__Records supplied__
::::::::::
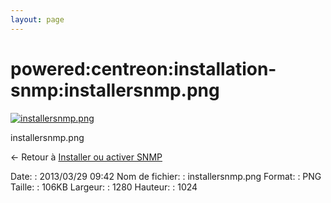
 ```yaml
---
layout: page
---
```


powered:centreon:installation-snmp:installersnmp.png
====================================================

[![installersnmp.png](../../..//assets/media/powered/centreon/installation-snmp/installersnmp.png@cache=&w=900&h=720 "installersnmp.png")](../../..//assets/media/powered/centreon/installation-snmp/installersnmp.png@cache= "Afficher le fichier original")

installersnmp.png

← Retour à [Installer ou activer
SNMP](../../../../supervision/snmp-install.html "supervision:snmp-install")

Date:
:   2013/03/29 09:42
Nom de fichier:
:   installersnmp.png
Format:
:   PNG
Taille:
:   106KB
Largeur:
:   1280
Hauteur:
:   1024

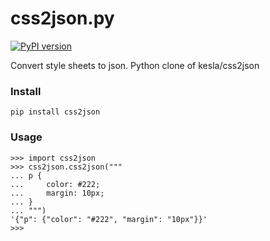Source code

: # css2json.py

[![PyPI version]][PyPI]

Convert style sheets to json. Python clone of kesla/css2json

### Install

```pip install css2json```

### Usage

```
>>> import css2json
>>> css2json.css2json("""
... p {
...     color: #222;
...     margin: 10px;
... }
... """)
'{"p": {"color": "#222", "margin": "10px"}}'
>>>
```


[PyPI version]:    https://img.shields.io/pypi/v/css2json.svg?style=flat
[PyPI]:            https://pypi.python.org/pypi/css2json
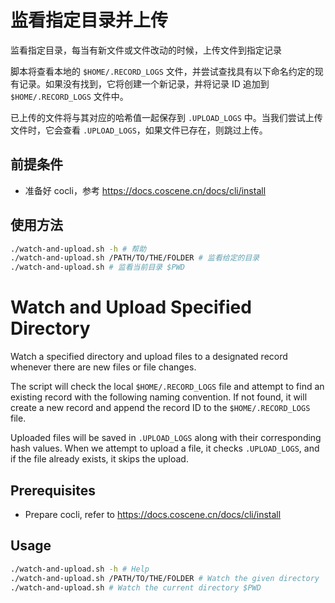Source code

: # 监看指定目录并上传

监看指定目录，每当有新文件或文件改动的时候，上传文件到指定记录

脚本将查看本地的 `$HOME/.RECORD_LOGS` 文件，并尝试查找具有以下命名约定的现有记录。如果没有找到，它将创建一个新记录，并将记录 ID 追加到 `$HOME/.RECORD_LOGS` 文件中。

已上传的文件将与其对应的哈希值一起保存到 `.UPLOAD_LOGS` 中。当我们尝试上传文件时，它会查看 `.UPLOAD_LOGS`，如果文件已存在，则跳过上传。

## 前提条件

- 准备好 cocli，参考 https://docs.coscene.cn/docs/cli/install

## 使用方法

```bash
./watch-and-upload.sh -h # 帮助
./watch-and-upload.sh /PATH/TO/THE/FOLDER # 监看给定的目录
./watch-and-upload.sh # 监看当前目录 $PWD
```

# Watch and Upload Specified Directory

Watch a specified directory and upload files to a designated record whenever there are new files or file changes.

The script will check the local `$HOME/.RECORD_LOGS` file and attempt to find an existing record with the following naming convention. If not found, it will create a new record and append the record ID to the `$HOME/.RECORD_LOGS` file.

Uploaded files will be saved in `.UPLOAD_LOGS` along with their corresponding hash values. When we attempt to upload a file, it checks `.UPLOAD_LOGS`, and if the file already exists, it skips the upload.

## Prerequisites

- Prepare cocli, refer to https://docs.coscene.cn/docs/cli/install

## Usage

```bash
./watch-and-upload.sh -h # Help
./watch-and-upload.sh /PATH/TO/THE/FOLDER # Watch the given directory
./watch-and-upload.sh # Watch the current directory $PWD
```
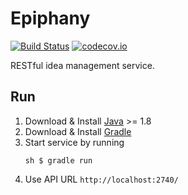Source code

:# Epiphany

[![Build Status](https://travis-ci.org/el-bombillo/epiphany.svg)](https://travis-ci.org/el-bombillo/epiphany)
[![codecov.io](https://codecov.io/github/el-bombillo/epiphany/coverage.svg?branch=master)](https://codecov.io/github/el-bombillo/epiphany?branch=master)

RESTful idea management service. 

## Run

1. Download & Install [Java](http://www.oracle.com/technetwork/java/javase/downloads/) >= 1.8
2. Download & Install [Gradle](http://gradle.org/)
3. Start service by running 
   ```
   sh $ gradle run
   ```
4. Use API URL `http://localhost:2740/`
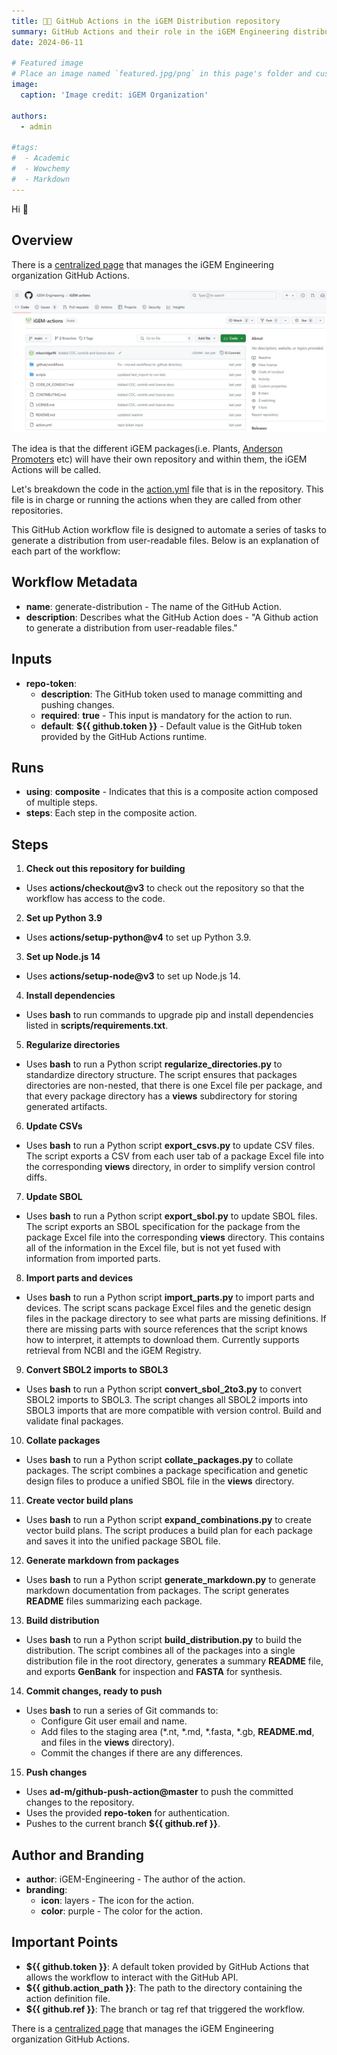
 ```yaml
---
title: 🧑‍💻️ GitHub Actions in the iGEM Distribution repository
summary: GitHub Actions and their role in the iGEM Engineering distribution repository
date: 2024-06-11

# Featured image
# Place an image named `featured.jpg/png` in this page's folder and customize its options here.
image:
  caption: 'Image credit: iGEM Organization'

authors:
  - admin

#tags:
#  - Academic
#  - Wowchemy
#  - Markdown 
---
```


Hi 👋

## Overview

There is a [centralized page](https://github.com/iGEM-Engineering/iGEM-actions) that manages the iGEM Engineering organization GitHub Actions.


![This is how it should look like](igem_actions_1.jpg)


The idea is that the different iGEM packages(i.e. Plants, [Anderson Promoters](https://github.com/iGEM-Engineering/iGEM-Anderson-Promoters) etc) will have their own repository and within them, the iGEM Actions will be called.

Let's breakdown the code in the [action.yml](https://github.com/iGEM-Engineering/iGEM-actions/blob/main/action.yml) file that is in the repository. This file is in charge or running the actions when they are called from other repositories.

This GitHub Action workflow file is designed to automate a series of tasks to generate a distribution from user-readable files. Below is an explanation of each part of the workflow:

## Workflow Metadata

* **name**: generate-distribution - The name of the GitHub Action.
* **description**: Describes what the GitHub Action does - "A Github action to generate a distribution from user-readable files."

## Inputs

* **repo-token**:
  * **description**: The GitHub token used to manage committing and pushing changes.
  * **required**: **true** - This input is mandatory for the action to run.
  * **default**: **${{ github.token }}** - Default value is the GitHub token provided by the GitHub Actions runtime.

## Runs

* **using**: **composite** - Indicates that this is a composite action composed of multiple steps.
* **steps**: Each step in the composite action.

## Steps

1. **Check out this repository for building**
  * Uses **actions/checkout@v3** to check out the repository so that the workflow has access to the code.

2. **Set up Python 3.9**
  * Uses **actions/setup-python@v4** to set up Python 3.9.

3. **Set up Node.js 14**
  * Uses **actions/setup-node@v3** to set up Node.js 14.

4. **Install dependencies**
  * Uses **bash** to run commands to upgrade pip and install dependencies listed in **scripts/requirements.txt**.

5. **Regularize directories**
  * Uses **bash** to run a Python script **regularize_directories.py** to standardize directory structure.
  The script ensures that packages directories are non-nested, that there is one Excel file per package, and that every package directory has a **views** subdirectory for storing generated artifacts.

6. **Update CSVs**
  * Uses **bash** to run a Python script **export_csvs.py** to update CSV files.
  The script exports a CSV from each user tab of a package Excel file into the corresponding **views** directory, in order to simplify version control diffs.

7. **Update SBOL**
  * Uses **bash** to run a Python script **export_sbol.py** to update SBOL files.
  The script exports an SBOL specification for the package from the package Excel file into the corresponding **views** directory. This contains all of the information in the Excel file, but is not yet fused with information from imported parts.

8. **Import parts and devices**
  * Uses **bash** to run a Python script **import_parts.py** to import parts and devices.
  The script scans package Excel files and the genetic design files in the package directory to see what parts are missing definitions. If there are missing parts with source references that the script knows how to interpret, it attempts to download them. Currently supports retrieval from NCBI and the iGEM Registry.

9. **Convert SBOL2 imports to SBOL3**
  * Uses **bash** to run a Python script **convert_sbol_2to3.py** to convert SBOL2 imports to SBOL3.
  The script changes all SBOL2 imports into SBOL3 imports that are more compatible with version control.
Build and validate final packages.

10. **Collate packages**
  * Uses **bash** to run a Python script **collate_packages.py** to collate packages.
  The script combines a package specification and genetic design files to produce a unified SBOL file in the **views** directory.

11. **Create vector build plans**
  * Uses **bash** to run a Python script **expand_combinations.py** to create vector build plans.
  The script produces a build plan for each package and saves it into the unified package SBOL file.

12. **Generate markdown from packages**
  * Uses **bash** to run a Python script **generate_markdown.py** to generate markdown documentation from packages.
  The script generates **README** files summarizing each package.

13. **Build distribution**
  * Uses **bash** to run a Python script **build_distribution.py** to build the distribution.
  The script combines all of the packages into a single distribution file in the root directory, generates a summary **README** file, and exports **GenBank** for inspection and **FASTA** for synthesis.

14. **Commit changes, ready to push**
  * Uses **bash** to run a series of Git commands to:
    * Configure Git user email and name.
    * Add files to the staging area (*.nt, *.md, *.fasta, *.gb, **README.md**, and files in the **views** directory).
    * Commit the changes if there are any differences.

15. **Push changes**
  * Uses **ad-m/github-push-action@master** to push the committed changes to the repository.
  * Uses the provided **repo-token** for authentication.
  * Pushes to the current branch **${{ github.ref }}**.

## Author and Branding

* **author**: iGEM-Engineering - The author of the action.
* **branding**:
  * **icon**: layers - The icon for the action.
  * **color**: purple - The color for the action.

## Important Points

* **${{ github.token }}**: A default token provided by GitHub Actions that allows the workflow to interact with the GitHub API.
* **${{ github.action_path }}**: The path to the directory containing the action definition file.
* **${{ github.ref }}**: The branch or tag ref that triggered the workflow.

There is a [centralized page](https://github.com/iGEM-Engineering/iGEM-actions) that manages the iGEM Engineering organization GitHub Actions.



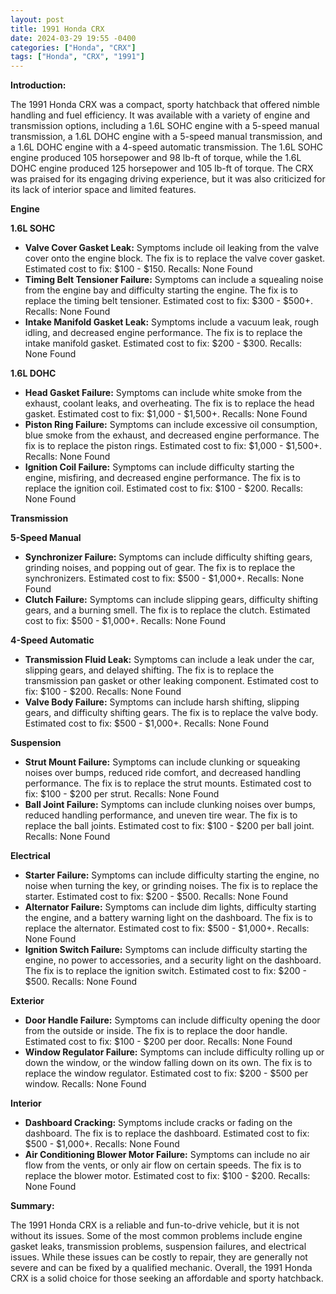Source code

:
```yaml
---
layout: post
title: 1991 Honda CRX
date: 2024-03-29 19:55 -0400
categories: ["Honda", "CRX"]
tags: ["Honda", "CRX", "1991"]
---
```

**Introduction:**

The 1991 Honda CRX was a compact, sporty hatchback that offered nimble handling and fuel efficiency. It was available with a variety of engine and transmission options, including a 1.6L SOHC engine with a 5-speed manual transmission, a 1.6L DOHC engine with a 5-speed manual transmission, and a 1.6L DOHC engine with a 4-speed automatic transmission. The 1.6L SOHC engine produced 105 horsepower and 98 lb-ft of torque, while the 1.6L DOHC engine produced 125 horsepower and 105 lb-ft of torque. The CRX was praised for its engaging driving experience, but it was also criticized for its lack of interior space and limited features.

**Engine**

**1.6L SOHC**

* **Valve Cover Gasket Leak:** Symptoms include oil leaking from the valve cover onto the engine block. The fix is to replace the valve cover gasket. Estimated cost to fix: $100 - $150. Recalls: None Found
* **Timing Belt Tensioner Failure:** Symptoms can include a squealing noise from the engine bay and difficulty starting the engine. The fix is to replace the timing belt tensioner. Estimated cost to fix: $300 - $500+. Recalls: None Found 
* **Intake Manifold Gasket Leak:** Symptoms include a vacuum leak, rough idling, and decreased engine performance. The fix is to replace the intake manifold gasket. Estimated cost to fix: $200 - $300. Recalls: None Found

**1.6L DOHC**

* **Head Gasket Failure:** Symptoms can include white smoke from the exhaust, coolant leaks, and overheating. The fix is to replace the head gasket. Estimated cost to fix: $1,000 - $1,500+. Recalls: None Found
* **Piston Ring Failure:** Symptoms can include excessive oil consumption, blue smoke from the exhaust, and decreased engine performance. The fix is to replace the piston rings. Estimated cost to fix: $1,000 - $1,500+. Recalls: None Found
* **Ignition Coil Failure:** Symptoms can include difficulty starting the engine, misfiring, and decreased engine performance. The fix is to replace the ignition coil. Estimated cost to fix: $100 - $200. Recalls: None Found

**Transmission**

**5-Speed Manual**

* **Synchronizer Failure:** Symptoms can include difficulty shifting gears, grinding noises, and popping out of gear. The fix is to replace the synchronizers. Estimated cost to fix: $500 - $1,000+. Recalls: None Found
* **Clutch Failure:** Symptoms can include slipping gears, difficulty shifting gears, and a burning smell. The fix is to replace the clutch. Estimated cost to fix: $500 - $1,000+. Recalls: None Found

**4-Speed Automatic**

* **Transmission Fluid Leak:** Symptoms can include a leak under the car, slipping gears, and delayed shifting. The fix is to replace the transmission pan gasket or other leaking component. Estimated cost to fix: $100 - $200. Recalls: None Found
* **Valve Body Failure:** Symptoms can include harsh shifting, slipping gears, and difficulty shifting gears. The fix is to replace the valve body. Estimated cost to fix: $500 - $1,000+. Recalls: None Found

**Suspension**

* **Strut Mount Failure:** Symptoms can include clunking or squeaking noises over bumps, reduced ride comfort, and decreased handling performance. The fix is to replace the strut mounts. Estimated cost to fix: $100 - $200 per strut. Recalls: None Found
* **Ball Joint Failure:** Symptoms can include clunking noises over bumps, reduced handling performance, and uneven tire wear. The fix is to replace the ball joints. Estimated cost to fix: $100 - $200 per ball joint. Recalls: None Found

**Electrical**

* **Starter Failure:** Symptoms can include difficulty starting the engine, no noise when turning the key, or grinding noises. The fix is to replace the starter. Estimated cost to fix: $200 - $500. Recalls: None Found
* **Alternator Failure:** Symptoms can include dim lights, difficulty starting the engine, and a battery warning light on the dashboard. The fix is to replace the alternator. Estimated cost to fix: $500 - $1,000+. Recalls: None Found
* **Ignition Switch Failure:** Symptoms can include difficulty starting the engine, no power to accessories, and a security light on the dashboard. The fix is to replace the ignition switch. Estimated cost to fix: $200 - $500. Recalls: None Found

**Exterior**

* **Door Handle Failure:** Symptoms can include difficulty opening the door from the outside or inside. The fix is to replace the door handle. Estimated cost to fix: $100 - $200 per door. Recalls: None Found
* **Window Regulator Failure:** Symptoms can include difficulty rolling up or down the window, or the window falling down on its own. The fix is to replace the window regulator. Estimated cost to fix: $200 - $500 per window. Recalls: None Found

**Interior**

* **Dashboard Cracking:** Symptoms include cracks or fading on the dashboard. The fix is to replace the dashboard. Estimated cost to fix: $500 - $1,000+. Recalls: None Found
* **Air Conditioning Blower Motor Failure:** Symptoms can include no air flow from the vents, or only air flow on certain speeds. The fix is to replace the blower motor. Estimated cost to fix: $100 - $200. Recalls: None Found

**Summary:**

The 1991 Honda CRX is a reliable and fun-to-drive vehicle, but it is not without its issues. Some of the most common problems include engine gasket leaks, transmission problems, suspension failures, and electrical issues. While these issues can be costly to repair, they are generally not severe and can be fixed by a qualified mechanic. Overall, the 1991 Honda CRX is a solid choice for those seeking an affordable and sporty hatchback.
::::::::::
__Problem details__
Find every line above that includes the word "cocli" and report only how many there are.

__Problem solution__
2